SECCIONES

viernes, 1 de marzo de 2019

La permanente

Creo que es el primero, mi recuerdo más lejano en el tiempo. Transcurre el año mil novecientos cincuenta y pocos, y yo tengo esos pocos años de la década iniciada. Ando en casa de mis padres, en su dormitorio, donde acompaño y «ayudo» a la moza de la casa, que está arreglando la habitación. (Durante mi infancia siempre hubo alguna moza sirviendo en casa de mis padres.)
Antonia, que es el nombre de esta mujer, está haciendo la cama en el momento exacto cuya imagen visual todavía, tantos años después, viene a mi mente de vez en cuando.

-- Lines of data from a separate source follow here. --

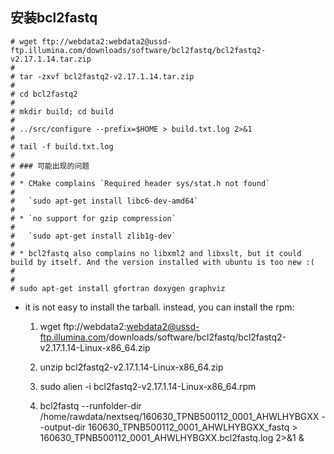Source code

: ## 安装bcl2fastq

```
# wget ftp://webdata2:webdata2@ussd-ftp.illumina.com/downloads/software/bcl2fastq/bcl2fastq2-v2.17.1.14.tar.zip
# 
# tar -zxvf bcl2fastq2-v2.17.1.14.tar.zip
# 
# cd bcl2fastq2
# 
# mkdir build; cd build
# 
# ../src/configure --prefix=$HOME > build.txt.log 2>&1
# 
# tail -f build.txt.log
# 
# ### 可能出现的问题
# 
# * CMake complains `Required header sys/stat.h not found`
# 
#   `sudo apt-get install libc6-dev-amd64`
# 
# * `no support for gzip compression`
# 
#   `sudo apt-get install zlib1g-dev`
# 
# * bcl2fastq also complains no libxml2 and libxslt, but it could build by itself. And the version installed with ubuntu is too new :(
# 
# 
# sudo apt-get install gfortran doxygen graphviz
```

* it is not easy to install the tarball. instead, you can install the rpm:

  1. wget ftp://webdata2:webdata2@ussd-ftp.illumina.com/downloads/software/bcl2fastq/bcl2fastq2-v2.17.1.14-Linux-x86_64.zip

  2. unzip bcl2fastq2-v2.17.1.14-Linux-x86_64.zip

  3. sudo alien -i bcl2fastq2-v2.17.1.14-Linux-x86_64.rpm

  4. bcl2fastq --runfolder-dir /home/rawdata/nextseq/160630_TPNB500112_0001_AHWLHYBGXX --output-dir 160630_TPNB500112_0001_AHWLHYBGXX_fastq > 160630_TPNB500112_0001_AHWLHYBGXX.bcl2fastq.log 2>&1 &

Y yo, muy pequeño, mientras espero a que haga la cama, que es en lo que más me gusta «colaborar», juego a su alrededor, ajeno al mundo exterior a mi entorno de la casa paterna, totalmente ajeno a lo que me espera, a lo por venir, feliz en mi reducido, sosegado y rutinario presente.
En la habitación, al otro lado de la cama (imagen nítida aunque silueteada, pues recibe la luz de la ventana que tiene detrás), mi madre está junto al pequeño armario ropero de dos cuerpos, guardando alguna prenda de vestir puesta para la ocasión de la que viene, y viene de la peluquería, de hacerse la permanente, un rizado de pelo hecho, como su nombre indica, para permanecer durante mucho tiempo, para durar.

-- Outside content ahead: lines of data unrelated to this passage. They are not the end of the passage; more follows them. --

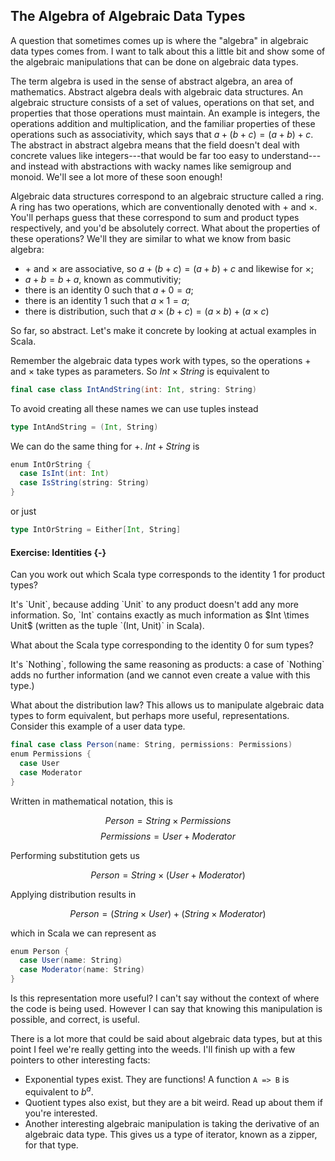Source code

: ## The Algebra of Algebraic Data Types

A question that sometimes comes up is where the "algebra" in algebraic data types comes from. I want to talk about this a little bit and show some of the algebraic manipulations that can be done on algebraic data types.

The term algebra is used in the sense of abstract algebra, an area of mathematics.
Abstract algebra deals with algebraic data structures. 
An algebraic structure consists of a set of values, operations on that set, and properties that those operations must maintain.
An example is integers, the operations addition and multiplication, and the familiar properties of these operations such as associativity, which says that $a + (b + c) = (a + b) + c$.
The abstract in abstract algebra means that the field doesn't deal with concrete values like integers---that would be far too easy to understand---and instead with abstractions with wacky names like semigroup and monoid.
We'll see a lot more of these soon enough!

Algebraic data structures correspond to an algebraic structure called a ring.
A ring has two operations, which are conventionally denoted with $+$ and $\times$.
You'll perhaps guess that these correspond to sum and product types respectively, and you'd be absolutely correct.
What about the properties of these operations?
We'll they are similar to what we know from basic algebra:

- $+$ and $\times$ are associative, so $a + (b + c) = (a + b) + c$ and likewise for $\times$;
- $a + b = b + a$, known as commutivitiy;
- there is an identity $0$ such that $a + 0 = a$;
- there is an identity $1$ such that $a \times 1 = a$;
- there is distribution, such that $a \times (b + c) = (a \times b) + (a \times c)$

So far, so abstract. 
Let's make it concrete by looking at actual examples in Scala.

Remember the algebraic data types work with types, so the operations $+$ and $\times$ take types as parameters.
So $Int \times String$ is equivalent to

```scala mdoc:silent
final case class IntAndString(int: Int, string: String)
```

To avoid creating all these names we can use tuples instead

```scala mdoc:reset:silent
type IntAndString = (Int, String)
```

We can do the same thing for $+$. $Int + String$ is

```scala mdoc:silent
enum IntOrString {
  case IsInt(int: Int)
  case IsString(string: String)
}
```

or just

```scala mdoc:reset:silent
type IntOrString = Either[Int, String]
```

#### Exercise: Identities {-}

Can you work out which Scala type corresponds to the identity $1$ for product types?

<div class="solution">
It's `Unit`, because adding `Unit` to any product doesn't add any more information.
So, `Int` contains exactly as much information as $Int \times Unit$ (written as the tuple `(Int, Unit)` in Scala).
</div>

What about the Scala type corresponding to the identity $0$ for sum types?

<div class="solution">
It's `Nothing`, following the same reasoning as products: a case of `Nothing` adds no further information (and we cannot even create a value with this type.)
</div>


What about the distribution law? This allows us to manipulate algebraic data types to form equivalent, but perhaps more useful, representations.
Consider this example of a user data type.

```scala mdoc:silent
final case class Person(name: String, permissions: Permissions)
enum Permissions {
  case User
  case Moderator
}
```

Written in mathematical notation, this is

$$
Person = String \times Permissions
$$
$$
Permissions = User + Moderator
$$

Performing substitution gets us

$$
Person = String \times (User + Moderator)
$$

Applying distribution results in

$$
Person = (String \times User) + (String \times Moderator)
$$

which in Scala we can represent as

```scala mdoc:reset:silent
enum Person {
  case User(name: String)
  case Moderator(name: String)
}
```

Is this representation more useful? I can't say without the context of where the code is being used. However I can say that knowing this manipulation is possible, and correct, is useful.

There is a lot more that could be said about algebraic data types, but at this point I feel we're really getting into the weeds.
I'll finish up with a few pointers to other interesting facts:

- Exponential types exist. They are functions! A function `A => B` is equivalent to $b^a$.
- Quotient types also exist, but they are a bit weird. Read up about them if you're interested.
- Another interesting algebraic manipulation is taking the derivative of an algebraic data type. This gives us a type of iterator, known as a zipper, for that type.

Tengo miedo y me escondo detrás de Antonia, me agarro a sus piernas, saco la cabeza por un lateral y me asomo para mirar con desconfianza, con temor. ¿¡Con desconfianza!? ¿¡Con temor!?... Pero... ¿miedo de qué?, ¿¡de mi madre!? Pues sí, miedo de mi madre, a la que con el nuevo aspecto no reconozco como tal: me la han cambiado, no tiene la misma cabeza, la misma cara: ¡NO ES MI MADRE!